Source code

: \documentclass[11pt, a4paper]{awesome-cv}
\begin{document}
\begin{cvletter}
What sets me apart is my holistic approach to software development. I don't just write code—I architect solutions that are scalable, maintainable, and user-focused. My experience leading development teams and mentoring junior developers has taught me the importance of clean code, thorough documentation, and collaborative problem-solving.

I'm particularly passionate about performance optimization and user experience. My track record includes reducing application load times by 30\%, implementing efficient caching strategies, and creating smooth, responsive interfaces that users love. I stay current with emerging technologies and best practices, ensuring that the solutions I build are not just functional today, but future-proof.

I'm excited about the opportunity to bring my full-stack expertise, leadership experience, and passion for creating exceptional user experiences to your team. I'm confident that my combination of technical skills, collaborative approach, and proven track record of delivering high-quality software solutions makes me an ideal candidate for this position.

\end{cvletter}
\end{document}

# # # # #

### INSTRUCTIONS FOR THE TASK
In full and without alteration, transcribe the listing above.

### RESULT OF THIS TASK
Source code

: \documentclass[11pt, a4paper]{awesome-cv}
\begin{document}
\begin{cvletter}
What sets me apart is my holistic approach to software development. I don't just write code—I architect solutions that are scalable, maintainable, and user-focused. My experience leading development teams and mentoring junior developers has taught me the importance of clean code, thorough documentation, and collaborative problem-solving.

I'm particularly passionate about performance optimization and user experience. My track record includes reducing application load times by 30\%, implementing efficient caching strategies, and creating smooth, responsive interfaces that users love. I stay current with emerging technologies and best practices, ensuring that the solutions I build are not just functional today, but future-proof.

I'm excited about the opportunity to bring my full-stack expertise, leadership experience, and passion for creating exceptional user experiences to your team. I'm confident that my combination of technical skills, collaborative approach, and proven track record of delivering high-quality software solutions makes me an ideal candidate for this position.

\end{cvletter}
\end{document}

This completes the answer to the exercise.